> [RECORDS SUPPLIED]

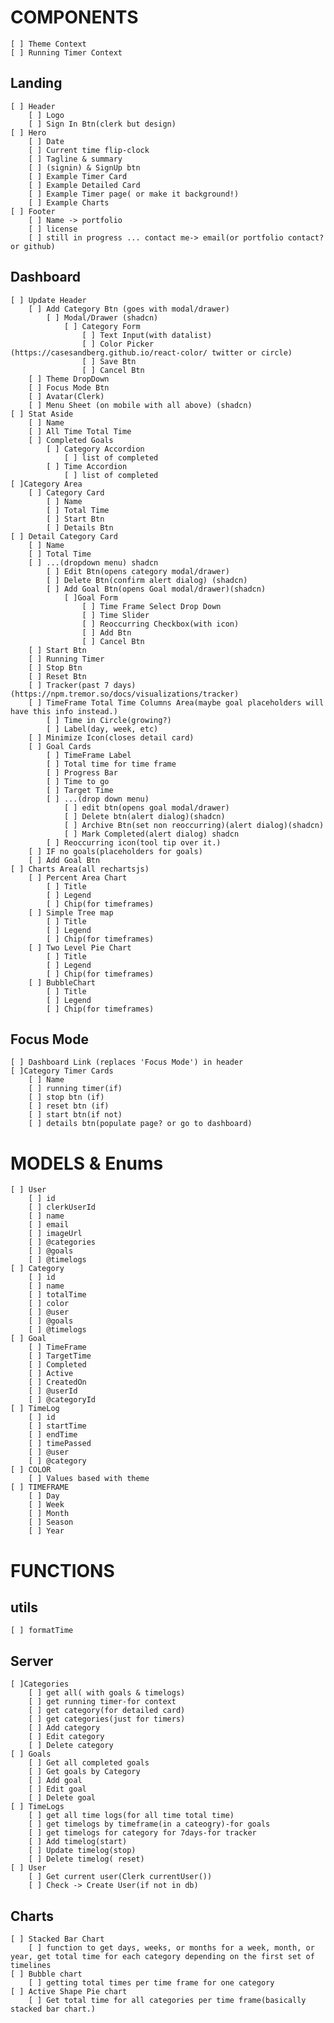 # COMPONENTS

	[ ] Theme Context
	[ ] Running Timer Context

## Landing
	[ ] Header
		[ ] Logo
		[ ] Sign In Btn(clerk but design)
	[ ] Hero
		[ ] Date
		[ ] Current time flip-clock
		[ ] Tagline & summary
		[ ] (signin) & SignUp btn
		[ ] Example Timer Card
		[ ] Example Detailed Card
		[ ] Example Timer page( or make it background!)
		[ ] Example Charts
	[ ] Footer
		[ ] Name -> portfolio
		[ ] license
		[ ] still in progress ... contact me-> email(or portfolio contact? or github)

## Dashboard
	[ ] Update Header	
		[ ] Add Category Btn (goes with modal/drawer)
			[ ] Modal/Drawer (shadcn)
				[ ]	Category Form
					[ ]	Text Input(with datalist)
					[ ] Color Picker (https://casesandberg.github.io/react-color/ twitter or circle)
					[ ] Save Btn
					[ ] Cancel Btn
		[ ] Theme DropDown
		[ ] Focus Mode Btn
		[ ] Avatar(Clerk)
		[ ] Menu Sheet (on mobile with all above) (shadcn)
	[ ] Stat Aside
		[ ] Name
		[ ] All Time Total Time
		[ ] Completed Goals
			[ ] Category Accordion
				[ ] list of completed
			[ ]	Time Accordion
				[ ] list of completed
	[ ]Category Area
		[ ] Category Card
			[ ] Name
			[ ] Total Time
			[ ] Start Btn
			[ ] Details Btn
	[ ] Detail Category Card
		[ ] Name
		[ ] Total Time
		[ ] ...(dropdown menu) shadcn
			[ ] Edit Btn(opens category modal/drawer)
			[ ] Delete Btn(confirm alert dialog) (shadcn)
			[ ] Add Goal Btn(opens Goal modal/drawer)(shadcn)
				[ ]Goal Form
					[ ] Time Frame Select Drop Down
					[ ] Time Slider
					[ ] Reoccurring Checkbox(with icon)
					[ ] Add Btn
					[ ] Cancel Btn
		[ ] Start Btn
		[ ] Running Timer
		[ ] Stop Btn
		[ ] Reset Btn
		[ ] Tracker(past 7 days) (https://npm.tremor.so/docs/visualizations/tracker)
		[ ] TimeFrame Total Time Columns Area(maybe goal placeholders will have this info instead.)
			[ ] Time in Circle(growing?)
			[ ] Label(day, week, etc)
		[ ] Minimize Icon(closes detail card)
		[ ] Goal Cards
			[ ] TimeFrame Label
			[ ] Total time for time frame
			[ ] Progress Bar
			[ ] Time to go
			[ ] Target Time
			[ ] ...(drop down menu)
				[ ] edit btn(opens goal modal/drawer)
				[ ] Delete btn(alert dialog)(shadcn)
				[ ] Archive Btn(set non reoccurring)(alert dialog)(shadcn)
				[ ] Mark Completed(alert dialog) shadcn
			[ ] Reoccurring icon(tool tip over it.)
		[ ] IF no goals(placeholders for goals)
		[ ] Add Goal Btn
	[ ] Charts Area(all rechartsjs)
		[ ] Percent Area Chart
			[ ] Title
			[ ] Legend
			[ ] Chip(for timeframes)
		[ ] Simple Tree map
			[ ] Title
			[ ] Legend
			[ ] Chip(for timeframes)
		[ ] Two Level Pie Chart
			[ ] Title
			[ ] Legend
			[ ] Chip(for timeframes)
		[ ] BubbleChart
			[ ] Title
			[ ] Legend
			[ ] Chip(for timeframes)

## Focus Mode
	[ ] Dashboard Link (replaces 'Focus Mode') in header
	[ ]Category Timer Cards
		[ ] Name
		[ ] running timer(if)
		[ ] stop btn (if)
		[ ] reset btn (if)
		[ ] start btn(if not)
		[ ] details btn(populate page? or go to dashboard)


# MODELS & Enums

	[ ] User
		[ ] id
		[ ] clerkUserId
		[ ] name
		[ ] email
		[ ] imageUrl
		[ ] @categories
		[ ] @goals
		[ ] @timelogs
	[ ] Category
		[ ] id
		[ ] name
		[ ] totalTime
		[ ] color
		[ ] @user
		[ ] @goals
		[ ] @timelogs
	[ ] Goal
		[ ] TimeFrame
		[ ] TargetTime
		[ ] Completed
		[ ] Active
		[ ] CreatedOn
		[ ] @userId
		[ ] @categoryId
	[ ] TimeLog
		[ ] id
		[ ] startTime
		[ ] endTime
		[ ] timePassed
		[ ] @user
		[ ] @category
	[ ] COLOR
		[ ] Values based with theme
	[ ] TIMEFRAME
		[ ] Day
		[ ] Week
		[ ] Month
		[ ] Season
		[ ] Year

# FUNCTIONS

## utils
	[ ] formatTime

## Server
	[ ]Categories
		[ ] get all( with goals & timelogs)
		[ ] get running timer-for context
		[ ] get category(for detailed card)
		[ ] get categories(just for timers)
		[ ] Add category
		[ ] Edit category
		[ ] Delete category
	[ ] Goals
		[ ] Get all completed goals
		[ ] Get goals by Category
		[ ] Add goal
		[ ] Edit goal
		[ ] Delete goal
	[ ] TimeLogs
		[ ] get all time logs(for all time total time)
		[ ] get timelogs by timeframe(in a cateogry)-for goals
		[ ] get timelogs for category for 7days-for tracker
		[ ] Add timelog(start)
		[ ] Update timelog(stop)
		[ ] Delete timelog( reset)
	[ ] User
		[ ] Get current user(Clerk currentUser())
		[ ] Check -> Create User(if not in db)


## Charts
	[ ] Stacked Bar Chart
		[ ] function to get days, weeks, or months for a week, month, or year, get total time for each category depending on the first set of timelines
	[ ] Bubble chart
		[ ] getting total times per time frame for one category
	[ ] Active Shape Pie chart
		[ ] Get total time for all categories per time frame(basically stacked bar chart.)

> [AIM OF THE TASK]
An exact copy of the lines above, from the one containing "[ ] Total time for time frame" down to the one containing "[ ] get running timer-for context" and including both, is the whole answer; retype it and nothing else.

> [RESULT OF THE EXERCISE]
			[ ] Total time for time frame
			[ ] Progress Bar
			[ ] Time to go
			[ ] Target Time
			[ ] ...(drop down menu)
				[ ] edit btn(opens goal modal/drawer)
				[ ] Delete btn(alert dialog)(shadcn)
				[ ] Archive Btn(set non reoccurring)(alert dialog)(shadcn)
				[ ] Mark Completed(alert dialog) shadcn
			[ ] Reoccurring icon(tool tip over it.)
		[ ] IF no goals(placeholders for goals)
		[ ] Add Goal Btn
	[ ] Charts Area(all rechartsjs)
		[ ] Percent Area Chart
			[ ] Title
			[ ] Legend
			[ ] Chip(for timeframes)
		[ ] Simple Tree map
			[ ] Title
			[ ] Legend
			[ ] Chip(for timeframes)
		[ ] Two Level Pie Chart
			[ ] Title
			[ ] Legend
			[ ] Chip(for timeframes)
		[ ] BubbleChart
			[ ] Title
			[ ] Legend
			[ ] Chip(for timeframes)

## Focus Mode
	[ ] Dashboard Link (replaces 'Focus Mode') in header
	[ ]Category Timer Cards
		[ ] Name
		[ ] running timer(if)
		[ ] stop btn (if)
		[ ] reset btn (if)
		[ ] start btn(if not)
		[ ] details btn(populate page? or go to dashboard)


# MODELS & Enums

	[ ] User
		[ ] id
		[ ] clerkUserId
		[ ] name
		[ ] email
		[ ] imageUrl
		[ ] @categories
		[ ] @goals
		[ ] @timelogs
	[ ] Category
		[ ] id
		[ ] name
		[ ] totalTime
		[ ] color
		[ ] @user
		[ ] @goals
		[ ] @timelogs
	[ ] Goal
		[ ] TimeFrame
		[ ] TargetTime
		[ ] Completed
		[ ] Active
		[ ] CreatedOn
		[ ] @userId
		[ ] @categoryId
	[ ] TimeLog
		[ ] id
		[ ] startTime
		[ ] endTime
		[ ] timePassed
		[ ] @user
		[ ] @category
	[ ] COLOR
		[ ] Values based with theme
	[ ] TIMEFRAME
		[ ] Day
		[ ] Week
		[ ] Month
		[ ] Season
		[ ] Year

# FUNCTIONS

## utils
	[ ] formatTime

## Server
	[ ]Categories
		[ ] get all( with goals & timelogs)
		[ ] get running timer-for context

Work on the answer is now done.